İNGİLTERE kralı 3. George'un altıncı oğlu Augustus Frederick d'Este, 1822 yılında 28 yaşındayken günlük tutmaya başlıyor.
Temiz ve okunaklı bir şekilde tuttuğu günlükte, geçirdiği kızamık hastalığından sonra ortaya çıkan belirtileri anlatmaya başlıyor. İlk tanımladığı belirti, zaman zaman ortaya çıkan görme bozukluğu. Her şeyi bulanık gördüğünden bahsediyor. Haftalar sonra, alışmadığı tarzda bir güçsüzlükten bahsetmeye başlıyor. Ayaklarında garip bir hissizliğin sık sık görüldüğünden bahsediyor. Yıllar sonraki notlarından birinde idrar yapmada güçlük yaşadığını ve karnının alt kısmındaki duyuların kaybolduğunu anlatıyor.
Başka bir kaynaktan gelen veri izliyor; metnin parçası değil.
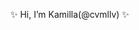 ✨ Hi, I’m Kamilla(@cvmllv) ✨


<!---
cvmllv/cvmllv is a ✨ special ✨ repository because its `README.md` (this file) appears on your GitHub profile.
You can click the Preview link to take a look at your changes.
--->
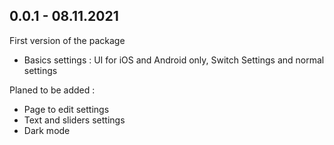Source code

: ## 0.0.1 - 08.11.2021

First version of the package

* Basics settings : UI for iOS and Android only, Switch Settings and normal settings

Planed to be added :

* Page to edit settings
* Text and sliders settings
* Dark mode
Daha sonrakilerde ise bacaklarına felç geldiğini... Yıllar geçtikçe durumu kötüleşiyor. 1848 yılındaki son notu titreyen ellerle yazılmış ve okunmayacak halde. Birkaç hafta sonrasında da ölüyor. Bu notlar, multipl sklerozu ayrıntılı olarak tanımlayan ilk belgeler. Tıp, uzun yıllar boyunca bu notlardan çok yararlandı. 1838 yılında İngiliz doktor Robert Carswell'in çizdiği anatomi tablolarında beyin ve omurilikte çok sayıda (multipl) sertleşmiş (skleroz) alanların varlığı gösterilmiş. Augustus'un ölümünden yirmi yıl sonra (1868) Fransız nörolog Jean Martin Charcot, multipl sklerozu (MS) bir hastalık olarak bütün özellikleriyle tanımlamış.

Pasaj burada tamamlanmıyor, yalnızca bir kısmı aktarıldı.